Dr Fabio Morreale, lecturer of Music Technology at the School of Music, University of Auckland, in collaboration with Dr Maria Eriksson, from Umea University, Sweden, looked at the aftermath of a controversial update released by Spotify in June 2019.
As they argue in their research paper “My Library Has Just Been Obliterated”, the update effectively complicated users’ ability to use and maintain their own music library. They also describe it as yet another step in the steering of users away from actively exploring and deciding what they want to listen to, toward listening to the music that was in Spotify’s best business interests.
This was not surprising, says Dr Morreale. “The three major record labels own many of Spotify’ shares. So, when they recommend some track that is supposedly ‘right for you’, why would they recommend an artist that is not in their roster?”
Much media attention has been given to the way Facebook and Google monitor and shape our behaviour, he adds, and it’s important to pay attention to the way music-streaming services such as Spotify do the same. This became particularly apparent in the 13 June Spotify update.
Software updates are widely perceived and promoted as a way to fix design flaws and improving functionality, and Spotify presented the update as making the platform “sleeker, cleaner, smarter”. But judging by the thousands of comments made on the online community forums that had gathered to discuss the update, most users disagreed, and vehemently.
The researchers also scrutinised the eight features that were modified or removed in the 2019 update. This included: the removal of the alphabetical scroll bar, the removal of users’ ability to download individual songs for offline playback, the removal of partial albums (those in which the user had removed some of the tracks) which users had saved.
The results of the research suggested that collectively these changes interfered with the way users could organise, navigate and maintain their own music library.
“Think about your bookshelf, your home library,” says Dr Morreale. “Imagine you had carefully arranged and curated your books for years, in a specific order and which makes sense for you. And then an uninvited book publisher comes along, removes a few books, puts others in their place, mixes them all up and insists that this will make it easier for you to find your books. And then tells you what you should read instead.”
The changes were subtle and could, as Spotify claimed, just take some getting used to. Yet Drs Morreale and Eriksson argue that the changes were not a matter of bad design but were artfully planned to encourage users to delegate their choice of music to Spotify, rather than curate their own music library.
Spotify has evolved several times in its brief (it was launched in 2006) extremely popular, history, he notes, with search-based access to music being increasingly replaced by the ‘lean-back’ approach - that is, by providing algorithmically created playlists and a recommendation-based interface that “shifted control over our listening habits into the hands of Spotify, toward playlists such as ‘Mood booster’ and ‘Saturday Night Fever’ and so on.”

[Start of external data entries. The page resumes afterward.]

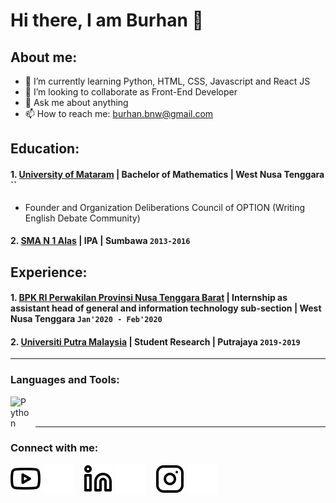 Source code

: # Hi there, I am Burhan  👋
## About me:
- 🌱 I’m currently learning Python, HTML, CSS, Javascript and React JS
- 👯 I’m looking to collaborate as Front-End Developer
- 💬 Ask me about anything
- 📫 How to reach me: burhan.bnw@gmail.com

## Education:

#### 1. [University of Mataram](https://unram.ac.id) | Bachelor of Mathematics | West Nusa Tenggara ``
  - Founder and Organization Deliberations Council of OPTION (Writing English Debate Community)

 #### 2. [SMA N 1 Alas](https://sman1alas.sch.id) | IPA | Sumbawa `2013-2016`

## Experience:
#### 1. [BPK RI Perwakilan Provinsi Nusa Tenggara Barat](https://ntb.bpk.go.id) | Internship as assistant head of general and information technology sub-section | West Nusa Tenggara `Jan'2020 - Feb'2020`
#### 2. [Universiti Putra Malaysia](https://upm.edu.my) | Student Research | Putrajaya `2019-2019`
---

### Languages and Tools:

[<img align="left" alt="Python" width="30px" src="https://upload.wikimedia.org/wikipedia/commons/thumb/c/c3/Python-logo-notext.svg/110px-Python-logo-notext.svg.png?20100317150552" style="padding-right:10px;" />][webdev]

<br />
<br />

---
### Connect with me:

[![website](./img/youtube-light.svg)](https://https://youtube.com/channel/UC7O71bICzhgIZX8oemYjDsA#gh-light-mode-only)
[![website](./img/youtube-dark.svg)](https://https://youtube.com/channel/UC7O71bICzhgIZX8oemYjDsA#gh-dark-mode-only)
&nbsp;&nbsp;
[![website](./img/linkedin-light.svg)](https://www.linkedin.com/in/burhan-work#gh-light-mode-only)
[![website](./img/linkedin-dark.svg)](https://www.linkedin.com/in/burhan-work#gh-dark-mode-only)
&nbsp;&nbsp;
[![website](./img/instagram-light.svg)](https://instagram.com/sm_boer#gh-light-mode-only)
[![website](./img/instagram-dark.svg)](https://instagram.com/sm_boer#gh-dark-mode-only)



[webdev]: https://github.com/burhan-work/burhan-work
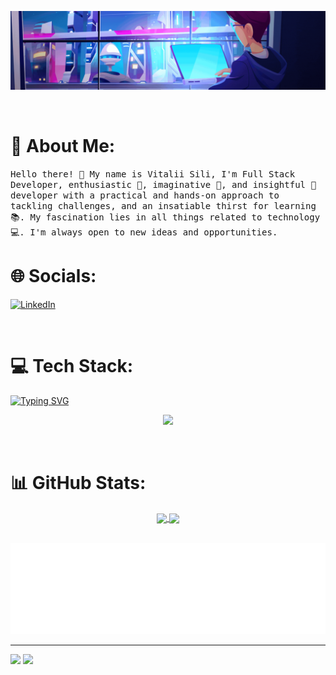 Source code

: <p align="center">
    <img src="./assets/header.gif">
</p>

<br/>

# 💫 About Me:

<samp>
Hello there! 👋 My name is Vitalii Sili, I'm Full Stack Developer, 
enthusiastic 🥇, imaginative 🎨, and insightful 🔭 
developer with a practical and hands-on approach to tackling 
challenges, and an insatiable thirst for learning 📚. 
My fascination lies in all things related to technology 💻. 
I'm always open to new ideas and opportunities.
</samp>

<br/>


# 🌐 Socials:
[![LinkedIn](https://img.shields.io/badge/LinkedIn-%230077B5.svg?logo=linkedin&logoColor=white)](https://linkedin.com/in/vitaliisili)

<br/>

# 💻 Tech Stack:
[![Typing SVG](https://readme-typing-svg.demolab.com?font=Fira+Code&duration=4000&pause=1000&center=true&width=800&lines=For+BackEnd+Java%2C+Python%2C+Spring+Boot%2C+FastApi+and+Django;For+FrontEnd+JavaScript%2C+Html%2C+Css%2C+React+%2C+NodeJs%2C+Bootstrap+and+JQuery;Database+Postgres%2C+MySql;Automation+Jenkins%2C+Selenium;Preferable+IDE+Intellij+IDEA%2C+PyCharm%2C+WebStorm)](https://git.io/typing-svg)


<p align="center">
  <a href="https://skillicons.dev">
    <img src="https://skillicons.dev/icons?i=java,spring,py,fastapi,django,js,react,html,css,docker,jenkins,postgres,mysql,git,gitlab,bootstrap,postman,maven,gradle,hibernate,linux,jquery,md,sass,nginx,figma,regex,vscode,selenium,idea" />
  </a>
</p>

<br/>

# 📊 GitHub Stats:
<div align="center">
<a href="https://github.com/vitaliisili/convoychat">
  <img height=200 align="center" src="https://github-readme-stats.vercel.app/api/top-langs?username=vitaliisili&theme=transparent&layout=compact&langs_count=8&card_width=320"/>
</a>
<a href="https://github.com/vitaliisili/github-readme-stats">
  <img height=200 align="center" src="https://github-readme-stats.vercel.app/api?username=vitaliisili&theme=transparent&show_icons=true&card_width=320"/>
</a>
</div>

<br/>

<p align="center">
    <img src="./assets/footer.svg">
</p>

***
![](https://komarev.com/ghpvc/?username=vitaliisili&style=for-the-badge)
![](https://hit.yhype.me/github/profile?user_id=41273646) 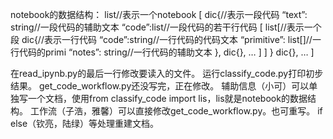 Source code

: notebook的数据结构：
list//表示一个notebook
[
	dic{//表示一段代码
		“text”: string//一段代码的辅助文本
		“code”:list//一段代码的若干行代码
			    [
				list[//表示一个段
					dic{//表示一行代码
					“code”:string//一行代码的代码文本
					“primitive”: list[]//一行代码的primi
					“notes”: string//一行代码的辅助文本
				}, 
			     dic{},
			      …
				     ]
			   ]
	}
	dic{},
	…
]

在read_ipynb.py的最后一行修改要读入的文件。
运行classify_code.py打印初步结果。
get_code_workflow.py还没写完，正在修改。
辅助信息（小可）可以单独写一个文档，使用from classify_code import lis，lis就是notebook的数据结构。
工作流（子浩，雅馨）可以直接修改get_code_workflow.py。也可重写。
if else（钦亮，陆绿）等处理重建文档。
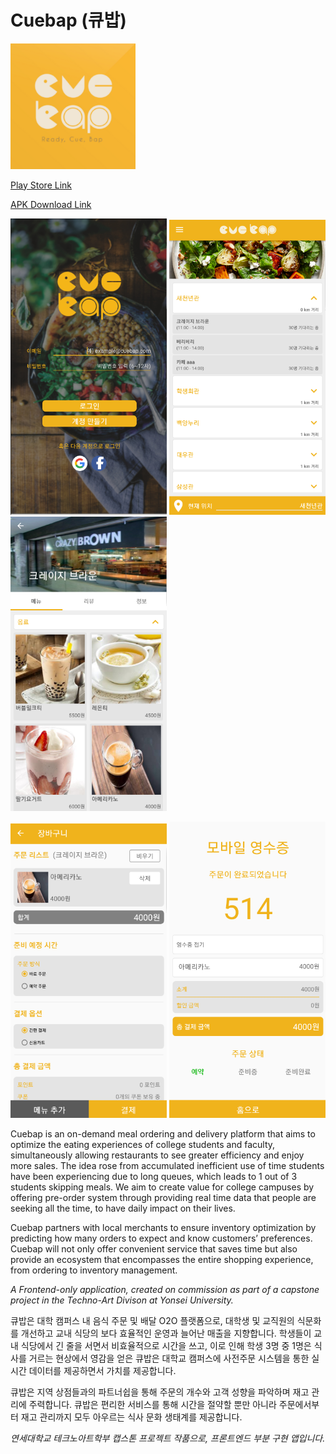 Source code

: # Cuebap (큐밥)

<img src="./public/images/logo.PNG" width="200">

[Play Store Link](https://play.google.com/store/apps/details?id=com.jinoolee.cuebap)

[APK Download Link](https://jinoolee-aws-s3.s3.ap-northeast-2.amazonaws.com/cuebap-release-1.0.1.apk)

<img src="./public/images/login_screenshot.PNG" width="250">  <img src="./public/images/home_screenshot.PNG" width="250">  <img src="./public/images/store_screenshot.PNG" width="250">

<img src="./public/images/cart_screenshot.PNG" width="250">  <img src="./public/images/receipt_screenshot.PNG" width="250">

Cuebap is an on-demand meal ordering and delivery platform that aims to optimize the eating experiences of college students and faculty, simultaneously allowing restaurants to see greater efficiency and enjoy more sales. The idea rose from accumulated inefficient use of time students have been experiencing due to long queues, which leads to 1 out of 3 students skipping meals. We aim to create value for college campuses by offering pre-order system through providing real time data that people are seeking all the time, to have daily impact on their lives.

Cuebap partners with local merchants to ensure inventory optimization by predicting how many orders to expect and know customers’ preferences. Cuebap will not only offer convenient service that saves time but also provide an ecosystem that encompasses the entire shopping experience, from ordering to inventory management.

*A Frontend-only application, created on commission as part of a capstone project in the Techno-Art Divison at Yonsei University.*

큐밥은 대학 캠퍼스 내 음식 주문 및 배달 O2O 플랫폼으로, 대학생 및 교직원의 식문화를 개선하고 교내 식당의 보다 효율적인 운영과 늘어난 매출을 지향합니다. 학생들이 교내 식당에서 긴 줄을 서면서 비효율적으로 시간을 쓰고, 이로 인해 학생 3명 중 1명은 식사를 거르는 현상에서 영감을 얻은 큐밥은 대학교 캠퍼스에 사전주문 시스템을 통한 실시간 데이터를 제공하면서 가치를 제공합니다.

큐밥은 지역 상점들과의 파트너쉽을 통해 주문의 개수와 고객 성향을 파악하며 재고 관리에 주력합니다. 큐밥은 편리한 서비스를 통해 시간을 절약할 뿐만 아니라 주문에서부터 재고 관리까지 모두 아우르는 식사 문화 생태계를 제공합니다.

*연세대학교 테크노아트학부 캡스톤 프로젝트 작품으로, 프론트엔드 부분 구현 앱입니다.* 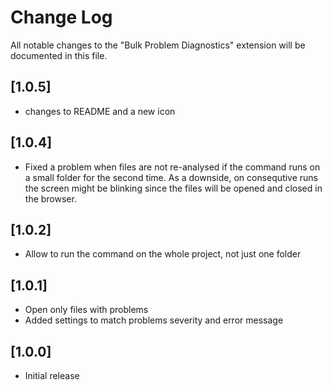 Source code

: # Change Log

All notable changes to the "Bulk Problem Diagnostics" extension will be documented in this file.

## [1.0.5]
- changes to README and a new icon

## [1.0.4]
- Fixed a problem when files are not re-analysed if the command runs on a small folder
  for the second time. As a downside, on consequtive runs the screen might be blinking
  since the files will be opened and closed in the browser.

## [1.0.2]
- Allow to run the command on the whole project, not just one folder

## [1.0.1]
- Open only files with problems
- Added settings to match problems severity and error message

## [1.0.0]
- Initial release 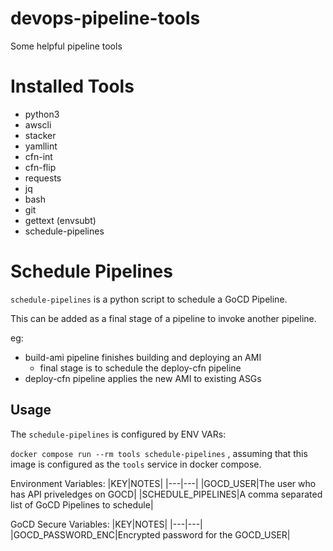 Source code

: # devops-pipeline-tools
Some helpful pipeline tools

# Installed Tools
* python3
 * awscli
 * stacker
 * yamllint
 * cfn-int
 * cfn-flip
 * requests
* jq
* bash
* git
* gettext (envsubt)
* schedule-pipelines

# Schedule Pipelines

`schedule-pipelines` is a python script to schedule a GoCD Pipeline.

This can be added as a final stage of a pipeline to invoke another pipeline.

eg:
* build-ami pipeline finishes building and deploying an AMI
  * final stage is to schedule the deploy-cfn pipeline
* deploy-cfn pipeline applies the new AMI to existing ASGs

## Usage

The `schedule-pipelines` is configured by ENV VARs:

`docker compose run --rm tools schedule-pipelines` , assuming that this image is configured as the `tools` service in docker compose.

Environment Variables:
|KEY|NOTES|
|---|---|
|GOCD_USER|The user who has API priveledges on GOCD|
|SCHEDULE_PIPELINES|A comma separated list of GoCD Pipelines to schedule|

GoCD Secure Variables:
|KEY|NOTES|
|---|---|
|GOCD_PASSWORD_ENC|Encrypted password for the GOCD_USER|
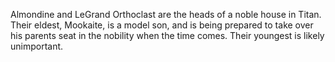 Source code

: Almondine and LeGrand Orthoclast are the heads of a noble house in Titan. Their eldest, Mookaite, is a model son, and is being prepared to take over his parents seat in the nobility when the time comes. Their youngest is likely unimportant. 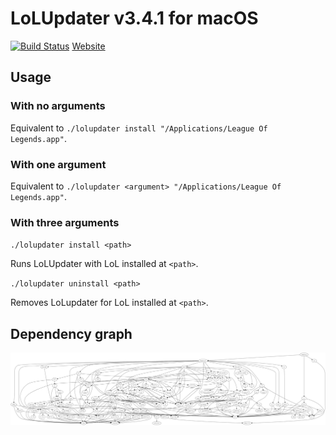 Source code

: # LoLUpdater v3.4.1 for macOS
[![Build Status](https://travis-ci.org/LoLUpdater/LoLUpdater-macOS.svg?branch=master)](https://travis-ci.org/LoLUpdater/LoLUpdater-macOS)
[Website](https://LoLUpdater.com)
## Usage
### With no arguments
Equivalent to `./lolupdater install "/Applications/League Of Legends.app"`.
### With one argument
Equivalent to `./lolupdater <argument> "/Applications/League Of Legends.app"`.
### With three arguments
`./lolupdater install <path>`

Runs LoLUpdater with LoL installed at `<path>`.

`./lolupdater uninstall <path>`

Removes LoLupdater for LoL installed at `<path>`.

## Dependency graph
![](graph.png)
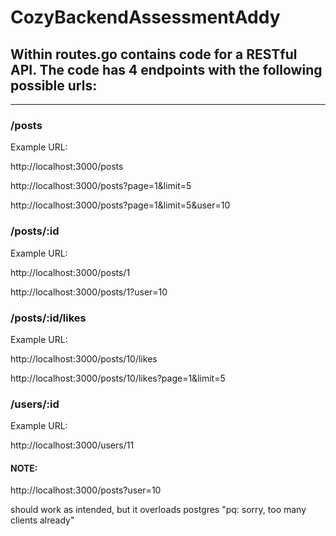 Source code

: # CozyBackendAssessmentAddy

## Within routes.go contains code for a RESTful API. The code has 4 endpoints with the following possible urls:
---
### /posts
Example URL:

http://localhost:3000/posts

http://localhost:3000/posts?page=1&limit=5

http://localhost:3000/posts?page=1&limit=5&user=10

### /posts/:id
Example URL:

http://localhost:3000/posts/1

http://localhost:3000/posts/1?user=10

### /posts/:id/likes
Example URL:

http://localhost:3000/posts/10/likes

http://localhost:3000/posts/10/likes?page=1&limit=5

### /users/:id
Example URL:

http://localhost:3000/users/11

#### NOTE:

http://localhost:3000/posts?user=10

should work as intended, but it overloads postgres
"pq: sorry, too many clients already"
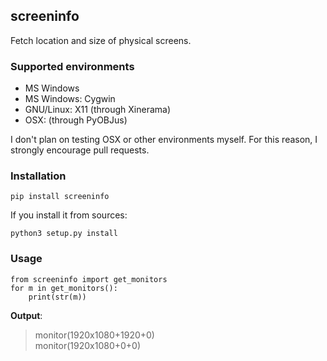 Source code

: screeninfo
----------

Fetch location and size of physical screens.

### Supported environments

- MS Windows
- MS Windows: Cygwin
- GNU/Linux: X11 (through Xinerama)
- OSX: (through PyOBJus)

I don't plan on testing OSX or other environments myself. For this reason,
I strongly encourage pull requests.

### Installation

    pip install screeninfo

If you install it from sources:

    python3 setup.py install

### Usage

    from screeninfo import get_monitors
    for m in get_monitors():
        print(str(m))

**Output**:

>monitor(1920x1080+1920+0)  
>monitor(1920x1080+0+0)
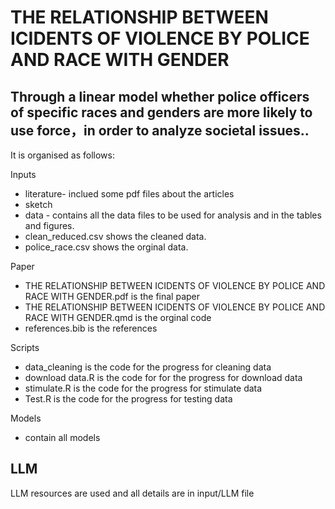 # THE RELATIONSHIP BETWEEN ICIDENTS OF VIOLENCE BY POLICE AND RACE WITH GENDER

## Through a linear model whether police officers of specific races and genders are more likely to use force，in order to analyze societal issues..

It is organised as follows:

Inputs
  - literature- inclued some pdf files about the articles
  - sketch 
  - data - contains all the data files to be used for analysis and in the tables and figures.
  - clean_reduced.csv shows the cleaned data.
  - police_race.csv shows the orginal data.
  
Paper
  - THE RELATIONSHIP BETWEEN ICIDENTS OF VIOLENCE BY POLICE AND RACE WITH GENDER.pdf is the final paper
  - THE RELATIONSHIP BETWEEN ICIDENTS OF VIOLENCE BY POLICE AND RACE WITH GENDER.qmd is the orginal code
  - references.bib is the references
  
Scripts
  - data_cleaning is the code for the progress for cleaning data
  - download data.R is the code for for the progress for download data
  - stimulate.R is the code for the progress for stimulate data
  - Test.R is the code for the progress for testing data

Models
  - contain all models

## LLM

LLM resources are used and all details are in input/LLM file
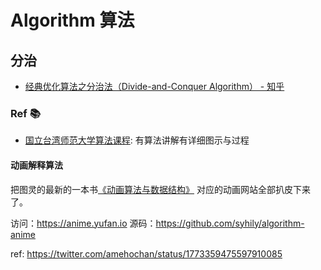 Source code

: # Algorithm 算法

## 分治

- [经典优化算法之分治法（Divide-and-Conquer Algorithm） - 知乎](https://zhuanlan.zhihu.com/p/45986027)

### Ref 📚

- [国立台湾师范大学算法课程](https://web.ntnu.edu.tw/~algo/): 有算法讲解有详细图示与过程

#### 动画解释算法

把图灵的最新的一本书[《动画算法与数据结构》](https://ituring.com.cn/book/2954) 对应的动画网站全部扒皮下来了。

访问：https://anime.yufan.io
源码：https://github.com/syhily/algorithm-anime

ref: https://twitter.com/amehochan/status/1773359475597910085
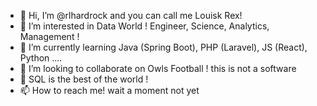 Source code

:- 👋 Hi, I’m @rlhardrock  and you can call me  Louisk Rex!
- 👀 I’m interested in Data World !  Engineer, Science, Analytics, Management !  
- 🌱 I’m currently learning Java (Spring Boot), PHP (Laravel), JS (React), Python ....  
- 💞️ I’m looking to collaborate on Owls Football ! this is not a software 
- 🌱 SQL is the best of the world !
- 📫 How to reach me! wait a moment not yet

<!---
rlhardrock/rlhardrock is a ✨ special ✨ repository because its `README.md` (this file) appears on your GitHub profile.
You can click the Preview link to take a look at your changes.
--->
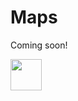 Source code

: # Maps

Coming soon!

<img src="https://emoji.slack-edge.com/TQM6AQHSB/blobby/84f99dd2f53f9768.gif" width=50 /> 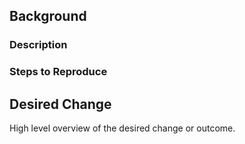 ## Background

### Description

### Steps to Reproduce

## Desired Change

High level overview of the desired change or outcome.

Their research also raises issues around shifting power dynamics between the streaming platform and the user - and questions such as ‘who owns the music?’ In the not-so-olden pre-streaming days, we’d have physical hard copies of our music purchases, such as vinyl records, cassettes and CDs.
Nowadays we buy access to music through subscription, or as non-paying subscribers by accommodating ads. This has created shifting power dynamics and potential conflict; the streaming platform offers a service, one which is dependent on renewed subscription, the user may believe they ‘own’ the music but are dependent on the platform to which they subscribe and changes in the subscription model.
Dr Morreale says we know that platforms such as Spotify have business interests to attend to, but we need to be alert to the way they are shaping what we listen to, and the potential standardisation of our music tastes. “And if you’re an artist who is not on one of these three big labels owned by Spotify, it’s unlikely that you will appear on their playlists.”